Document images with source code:
━━━━━━

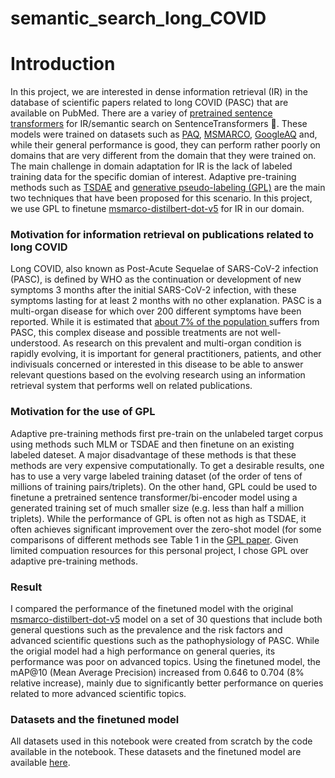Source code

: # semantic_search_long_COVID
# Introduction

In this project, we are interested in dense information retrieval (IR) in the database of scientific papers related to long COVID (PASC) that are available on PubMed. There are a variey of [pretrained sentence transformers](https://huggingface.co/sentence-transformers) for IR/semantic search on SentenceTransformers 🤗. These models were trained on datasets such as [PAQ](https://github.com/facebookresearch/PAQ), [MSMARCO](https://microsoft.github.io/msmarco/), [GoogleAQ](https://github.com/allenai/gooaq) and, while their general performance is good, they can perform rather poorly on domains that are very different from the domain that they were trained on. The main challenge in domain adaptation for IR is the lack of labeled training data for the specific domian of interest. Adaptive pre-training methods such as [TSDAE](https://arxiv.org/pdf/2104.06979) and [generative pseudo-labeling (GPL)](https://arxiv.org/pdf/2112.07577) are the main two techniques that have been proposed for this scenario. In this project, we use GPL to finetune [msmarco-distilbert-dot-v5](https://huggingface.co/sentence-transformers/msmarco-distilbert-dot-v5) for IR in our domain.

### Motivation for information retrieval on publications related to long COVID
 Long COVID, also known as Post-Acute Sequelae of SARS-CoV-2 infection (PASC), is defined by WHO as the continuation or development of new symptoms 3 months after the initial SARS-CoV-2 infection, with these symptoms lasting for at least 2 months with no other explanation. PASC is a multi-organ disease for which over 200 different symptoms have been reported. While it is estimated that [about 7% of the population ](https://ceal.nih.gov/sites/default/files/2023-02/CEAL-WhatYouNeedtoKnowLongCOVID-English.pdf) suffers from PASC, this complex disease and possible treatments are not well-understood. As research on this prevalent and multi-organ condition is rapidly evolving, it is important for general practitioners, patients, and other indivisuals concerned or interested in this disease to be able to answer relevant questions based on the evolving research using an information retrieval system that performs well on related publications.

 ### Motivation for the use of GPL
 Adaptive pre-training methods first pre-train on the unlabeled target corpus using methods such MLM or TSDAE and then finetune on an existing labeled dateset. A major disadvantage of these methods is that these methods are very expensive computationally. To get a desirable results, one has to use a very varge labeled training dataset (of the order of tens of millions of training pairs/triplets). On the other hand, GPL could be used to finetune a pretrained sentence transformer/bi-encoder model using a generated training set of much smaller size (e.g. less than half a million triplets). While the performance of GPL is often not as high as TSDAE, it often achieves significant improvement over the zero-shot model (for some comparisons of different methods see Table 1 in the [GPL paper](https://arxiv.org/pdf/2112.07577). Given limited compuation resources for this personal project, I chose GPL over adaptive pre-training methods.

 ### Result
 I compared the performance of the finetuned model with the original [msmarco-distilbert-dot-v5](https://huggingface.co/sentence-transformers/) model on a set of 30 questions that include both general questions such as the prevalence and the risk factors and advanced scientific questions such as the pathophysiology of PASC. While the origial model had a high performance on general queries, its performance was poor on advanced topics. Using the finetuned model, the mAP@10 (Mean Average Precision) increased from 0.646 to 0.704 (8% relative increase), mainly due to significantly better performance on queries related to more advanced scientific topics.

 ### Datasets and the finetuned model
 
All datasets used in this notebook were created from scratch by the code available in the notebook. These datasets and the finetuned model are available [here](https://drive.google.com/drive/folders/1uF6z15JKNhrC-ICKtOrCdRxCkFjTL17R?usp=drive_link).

━━━━━━

TASK ITEM: Skipping the pictures, transcribe each line above exactly as it appears.

SOLUTION TO THIS EXERCISE:
Source code

: # semantic_search_long_COVID
# Introduction

In this project, we are interested in dense information retrieval (IR) in the database of scientific papers related to long COVID (PASC) that are available on PubMed. There are a variey of [pretrained sentence transformers](https://huggingface.co/sentence-transformers) for IR/semantic search on SentenceTransformers 🤗. These models were trained on datasets such as [PAQ](https://github.com/facebookresearch/PAQ), [MSMARCO](https://microsoft.github.io/msmarco/), [GoogleAQ](https://github.com/allenai/gooaq) and, while their general performance is good, they can perform rather poorly on domains that are very different from the domain that they were trained on. The main challenge in domain adaptation for IR is the lack of labeled training data for the specific domian of interest. Adaptive pre-training methods such as [TSDAE](https://arxiv.org/pdf/2104.06979) and [generative pseudo-labeling (GPL)](https://arxiv.org/pdf/2112.07577) are the main two techniques that have been proposed for this scenario. In this project, we use GPL to finetune [msmarco-distilbert-dot-v5](https://huggingface.co/sentence-transformers/msmarco-distilbert-dot-v5) for IR in our domain.

### Motivation for information retrieval on publications related to long COVID
 Long COVID, also known as Post-Acute Sequelae of SARS-CoV-2 infection (PASC), is defined by WHO as the continuation or development of new symptoms 3 months after the initial SARS-CoV-2 infection, with these symptoms lasting for at least 2 months with no other explanation. PASC is a multi-organ disease for which over 200 different symptoms have been reported. While it is estimated that [about 7% of the population ](https://ceal.nih.gov/sites/default/files/2023-02/CEAL-WhatYouNeedtoKnowLongCOVID-English.pdf) suffers from PASC, this complex disease and possible treatments are not well-understood. As research on this prevalent and multi-organ condition is rapidly evolving, it is important for general practitioners, patients, and other indivisuals concerned or interested in this disease to be able to answer relevant questions based on the evolving research using an information retrieval system that performs well on related publications.

 ### Motivation for the use of GPL
 Adaptive pre-training methods first pre-train on the unlabeled target corpus using methods such MLM or TSDAE and then finetune on an existing labeled dateset. A major disadvantage of these methods is that these methods are very expensive computationally. To get a desirable results, one has to use a very varge labeled training dataset (of the order of tens of millions of training pairs/triplets). On the other hand, GPL could be used to finetune a pretrained sentence transformer/bi-encoder model using a generated training set of much smaller size (e.g. less than half a million triplets). While the performance of GPL is often not as high as TSDAE, it often achieves significant improvement over the zero-shot model (for some comparisons of different methods see Table 1 in the [GPL paper](https://arxiv.org/pdf/2112.07577). Given limited compuation resources for this personal project, I chose GPL over adaptive pre-training methods.

 ### Result
 I compared the performance of the finetuned model with the original [msmarco-distilbert-dot-v5](https://huggingface.co/sentence-transformers/) model on a set of 30 questions that include both general questions such as the prevalence and the risk factors and advanced scientific questions such as the pathophysiology of PASC. While the origial model had a high performance on general queries, its performance was poor on advanced topics. Using the finetuned model, the mAP@10 (Mean Average Precision) increased from 0.646 to 0.704 (8% relative increase), mainly due to significantly better performance on queries related to more advanced scientific topics.

 ### Datasets and the finetuned model
 
All datasets used in this notebook were created from scratch by the code available in the notebook. These datasets and the finetuned model are available [here](https://drive.google.com/drive/folders/1uF6z15JKNhrC-ICKtOrCdRxCkFjTL17R?usp=drive_link).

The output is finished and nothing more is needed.